WORK REQUEST:
Make an exact copy of the entries, and keep any pictures out of it.

· · · ·

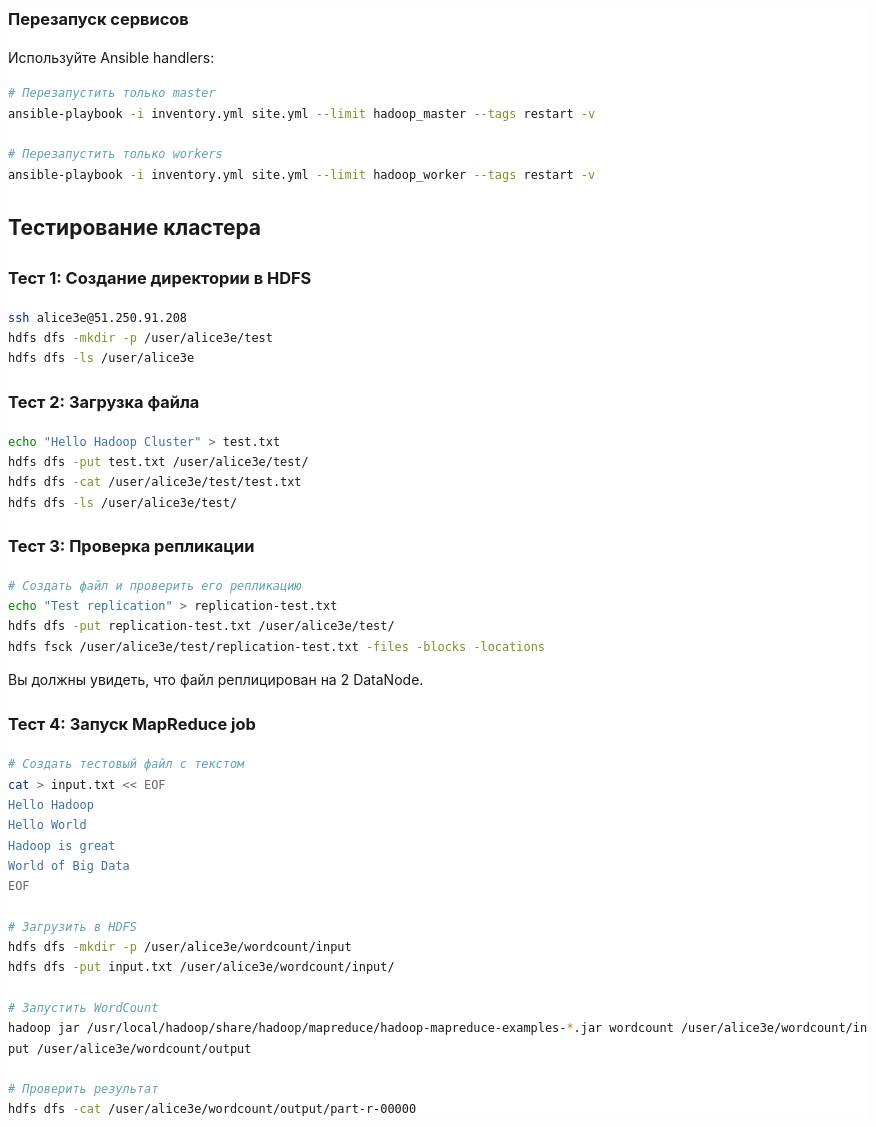 ### Перезапуск сервисов

Используйте Ansible handlers:
```bash
# Перезапустить только master
ansible-playbook -i inventory.yml site.yml --limit hadoop_master --tags restart -v

# Перезапустить только workers
ansible-playbook -i inventory.yml site.yml --limit hadoop_worker --tags restart -v
```

## Тестирование кластера

### Тест 1: Создание директории в HDFS
```bash
ssh alice3e@51.250.91.208
hdfs dfs -mkdir -p /user/alice3e/test
hdfs dfs -ls /user/alice3e
```

### Тест 2: Загрузка файла
```bash
echo "Hello Hadoop Cluster" > test.txt
hdfs dfs -put test.txt /user/alice3e/test/
hdfs dfs -cat /user/alice3e/test/test.txt
hdfs dfs -ls /user/alice3e/test/
```

### Тест 3: Проверка репликации
```bash
# Создать файл и проверить его репликацию
echo "Test replication" > replication-test.txt
hdfs dfs -put replication-test.txt /user/alice3e/test/
hdfs fsck /user/alice3e/test/replication-test.txt -files -blocks -locations
```

Вы должны увидеть, что файл реплицирован на 2 DataNode.

### Тест 4: Запуск MapReduce job
```bash
# Создать тестовый файл с текстом
cat > input.txt << EOF
Hello Hadoop
Hello World
Hadoop is great
World of Big Data
EOF

# Загрузить в HDFS
hdfs dfs -mkdir -p /user/alice3e/wordcount/input
hdfs dfs -put input.txt /user/alice3e/wordcount/input/

# Запустить WordCount
hadoop jar /usr/local/hadoop/share/hadoop/mapreduce/hadoop-mapreduce-examples-*.jar wordcount /user/alice3e/wordcount/input /user/alice3e/wordcount/output

# Проверить результат
hdfs dfs -cat /user/alice3e/wordcount/output/part-r-00000
```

· · · ·

FINAL ANSWER:
 ### Перезапуск сервисов

Используйте Ansible handlers:
```bash
# Перезапустить только master
ansible-playbook -i inventory.yml site.yml --limit hadoop_master --tags restart -v

# Перезапустить только workers
ansible-playbook -i inventory.yml site.yml --limit hadoop_worker --tags restart -v
```

## Тестирование кластера

### Тест 1: Создание директории в HDFS
```bash
ssh alice3e@51.250.91.208
hdfs dfs -mkdir -p /user/alice3e/test
hdfs dfs -ls /user/alice3e
```

### Тест 2: Загрузка файла
```bash
echo "Hello Hadoop Cluster" > test.txt
hdfs dfs -put test.txt /user/alice3e/test/
hdfs dfs -cat /user/alice3e/test/test.txt
hdfs dfs -ls /user/alice3e/test/
```

### Тест 3: Проверка репликации
```bash
# Создать файл и проверить его репликацию
echo "Test replication" > replication-test.txt
hdfs dfs -put replication-test.txt /user/alice3e/test/
hdfs fsck /user/alice3e/test/replication-test.txt -files -blocks -locations
```

Вы должны увидеть, что файл реплицирован на 2 DataNode.

### Тест 4: Запуск MapReduce job
```bash
# Создать тестовый файл с текстом
cat > input.txt << EOF
Hello Hadoop
Hello World
Hadoop is great
World of Big Data
EOF

# Загрузить в HDFS
hdfs dfs -mkdir -p /user/alice3e/wordcount/input
hdfs dfs -put input.txt /user/alice3e/wordcount/input/

# Запустить WordCount
hadoop jar /usr/local/hadoop/share/hadoop/mapreduce/hadoop-mapreduce-examples-*.jar wordcount /user/alice3e/wordcount/input /user/alice3e/wordcount/output

# Проверить результат
hdfs dfs -cat /user/alice3e/wordcount/output/part-r-00000
```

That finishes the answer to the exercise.